I've had tenants say "Oh my god, I didn't know there was construction here, it's noisy, it's dusty, I can't bear this, I want to move" and then I say didn't you see the disposal bin out front, the units that are at the bare stud stage, and aren't you in a newly-renovated unit yourself? How did you think that happens? "I don't care, I want to leave, give me all my money back." No. Sorry. You don't like it here, you can give appropriate notice and move out, but in the meantime you pay rent like everyone else.

Sometimes, though, it's the parents. Kid sees the apartment, loves it, starts measuring it for furniture, has a job and credit, puts down a deposit and rents it on their own.... mom and dad come see the apartment, don't like it, and then magically the kid doesn't want the apartment any more, gives no reason, wants their money back, argues with my super and I about it and then the parents start screaming about small claims court. (I had 1 of these last week.) How about let the kid handle this one? If he's old enough to rent an apartment, let him decide on it by himself.

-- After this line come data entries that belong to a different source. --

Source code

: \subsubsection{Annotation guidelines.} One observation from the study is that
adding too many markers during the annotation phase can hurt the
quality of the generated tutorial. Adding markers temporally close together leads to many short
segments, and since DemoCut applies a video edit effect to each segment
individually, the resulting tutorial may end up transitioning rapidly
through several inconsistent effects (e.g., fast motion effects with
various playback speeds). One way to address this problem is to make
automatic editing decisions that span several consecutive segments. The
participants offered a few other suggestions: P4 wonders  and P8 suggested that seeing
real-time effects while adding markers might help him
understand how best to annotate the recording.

Don't get me wrong, some of them are great. But a lot of them are used to having mom and dad do a lot for them that they should be capable of doing themselves.


----------



## MLeh (Dec 23, 2005)

Like everything else in life, it's a balance. You want to support them when they need it, but not shelter them from every little bump and lump in life.

Children learn from their parents' example - not what they say, but what they do. Too many parents refuse to take responsibility for their own choices in life, blaming others for everything, and likely the children will learn to do the same thing, based upon that example.


----------



## Mckitrick (Dec 25, 2005)

I'm with MazterCBlazter on this one. 

I think it's a cultural thing as well though. 

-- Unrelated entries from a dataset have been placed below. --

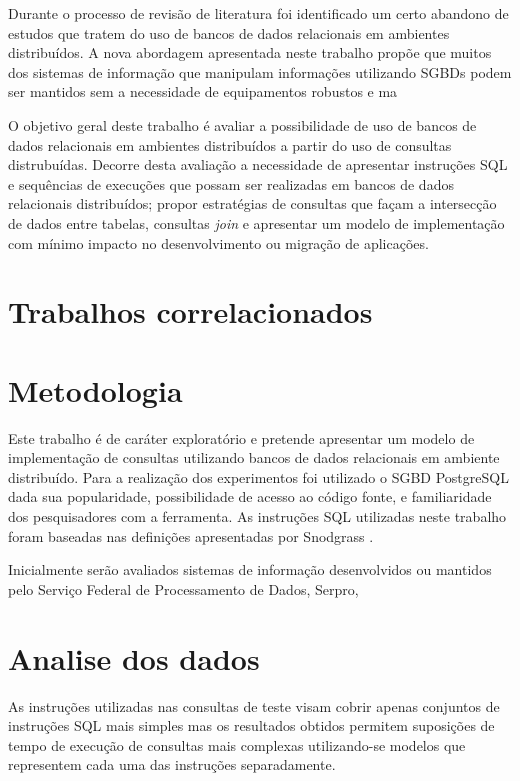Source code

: \documentclass[12pt, a4paper]{article}
\begin{document}
Durante o processo de revisão de literatura foi identificado um certo abandono de estudos que tratem
do uso de bancos de dados relacionais em ambientes distribuídos. A nova abordagem apresentada neste
trabalho propõe que muitos dos sistemas de informação que manipulam informações utilizando SGBDs podem
ser mantidos sem a necessidade de equipamentos robustos e ma

O objetivo geral deste trabalho é avaliar a possibilidade de uso de bancos de dados relacionais em ambientes distribuídos a 
partir do uso de consultas distrubuídas. Decorre desta avaliação a necessidade de apresentar instruções SQL e 
sequências de execuções que possam ser realizadas em bancos de dados relacionais distribuídos; propor estratégias 
de consultas que façam a intersecção de dados entre tabelas, consultas \textit{join} e apresentar
um modelo de implementação com mínimo impacto no desenvolvimento ou migração de aplicações.



\section{Trabalhos correlacionados}

\section{Metodologia}

Este trabalho é de caráter exploratório e pretende apresentar um modelo de implementação de consultas
utilizando bancos de dados relacionais em ambiente distribuído. Para a realização dos experimentos
foi utilizado o SGBD PostgreSQL dada sua popularidade, possibilidade de acesso ao código fonte, e 
familiaridade dos pesquisadores com a ferramenta. As instruções SQL utilizadas neste trabalho foram
baseadas nas definições apresentadas por Snodgrass \cite{snodgrass1994tsql2}.

Inicialmente serão avaliados sistemas de informação desenvolvidos ou mantidos pelo Serviço Federal de
Processamento de Dados, Serpro, 



\section{Analise dos dados}

As instruções utilizadas nas consultas de teste visam cobrir apenas conjuntos de instruções SQL mais simples
mas os resultados obtidos permitem suposições de tempo de execução de consultas mais complexas utilizando-se
modelos que representem cada uma das instruções separadamente.
\end{document}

I, personally never understood parents who wouldn't really help their kids out on their way through life. IMO, it seems that the very well-off parents are often the worst for this. The attitude of "Well I made it on my own and so should you" always strikes me as incredibly arrogant. Yes, you were successful but don't be so quick to dismiss how much luck played into the equation. There are many people who had the same education, talent, etc., put in as much work and didn't have the same luck as you and so aren't as successful.

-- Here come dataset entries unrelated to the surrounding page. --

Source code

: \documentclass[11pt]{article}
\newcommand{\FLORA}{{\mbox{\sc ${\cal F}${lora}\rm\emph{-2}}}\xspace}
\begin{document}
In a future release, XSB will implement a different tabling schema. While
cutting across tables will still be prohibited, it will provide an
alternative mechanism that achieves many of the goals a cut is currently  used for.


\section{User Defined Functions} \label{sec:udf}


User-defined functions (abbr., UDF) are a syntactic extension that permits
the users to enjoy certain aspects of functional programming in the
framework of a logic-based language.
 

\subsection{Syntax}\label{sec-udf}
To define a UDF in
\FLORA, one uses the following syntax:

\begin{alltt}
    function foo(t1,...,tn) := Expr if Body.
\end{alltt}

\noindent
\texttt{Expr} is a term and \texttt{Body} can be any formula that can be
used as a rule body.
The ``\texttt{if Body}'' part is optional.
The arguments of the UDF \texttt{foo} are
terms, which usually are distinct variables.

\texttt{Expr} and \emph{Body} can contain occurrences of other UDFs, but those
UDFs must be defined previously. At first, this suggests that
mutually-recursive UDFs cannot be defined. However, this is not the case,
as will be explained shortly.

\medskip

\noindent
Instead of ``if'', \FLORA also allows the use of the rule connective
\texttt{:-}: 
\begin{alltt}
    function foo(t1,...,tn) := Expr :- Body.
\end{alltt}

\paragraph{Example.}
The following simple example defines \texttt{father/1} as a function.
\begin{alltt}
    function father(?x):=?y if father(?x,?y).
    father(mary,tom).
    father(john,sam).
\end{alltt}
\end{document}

I've worked very hard since I was in my early teens and spent a lot of time in school, etc. but a lot of my personal success (at least monetary) has been "right place at the right time" and I believe that's true for a lot of people. I'm not dismissing preparation, hard work and vision but not matter how hard you work, it won't guarantee success without a bit of luck as well. It bugs me when people don't acknowledge it.

/rant


----------



## dona83 (Jun 26, 2005)

I stayed at home for three years after high school while I was in school... moved out on my own when I knew it was time. The independence thing clicked. Got a place with two roommates, we kept the place together and clean, studied our butts off, had nightly NHL 2005 games, it was a fun year. Graduated from tech college and moved on.


----------



## MacDoc (Nov 3, 2001)

I think it's important for socializing and learning life skills to get out and live with room mates in stead of parents.

I have one of each - daughter living on her own since uni at 16 and thriving. Finished her last exam today and signed up for job or masters which ever arrives first.

Son still home at 19 and behind on the socialization curve and independence tho getting to be financially independent and paying off his debts..

I don't think there is a one size fits all.....but I think a living on own soon after high school - even if it's not permanent is a good life experience.


----------



## Vandave (Feb 26, 2005)

The first action in my hidden agenda will be enacting mandatory military service. These kids today need discipline.


----------



## Macfury (Feb 3, 2006)

MacDoc said:


> I think it's important for socializing and learning life skills to get out and live with room mates in stead of parents.
> 
> I have one of each - daughter living on her own since uni at 16 and thriving. Finished her last exam today and signed up for job or masters which ever arrives first.
> 
> ...


Agreed.


----------



## dona83 (Jun 26, 2005)

Living at home had no effect on my social life, I was a social bug throughout college. Living on my own, I had to work an extra shift each week to pay rent, combined with 30 hours of week of classes and 30-45 in studying, I had less social time.


----------



## Paddy (Jul 13, 2004)

My oldest has just arrived back for the summer from his first year away at university. We pay for his tuition, books and room and board - he's responsible for everything else. This summer he has a better job than last (13 or 14 weeks, instead of 7) - we may get him to help pay for his books and some of his food. Last year he lived in res, next year it will be a townhouse on campus and he's said he'd rather cook for himself.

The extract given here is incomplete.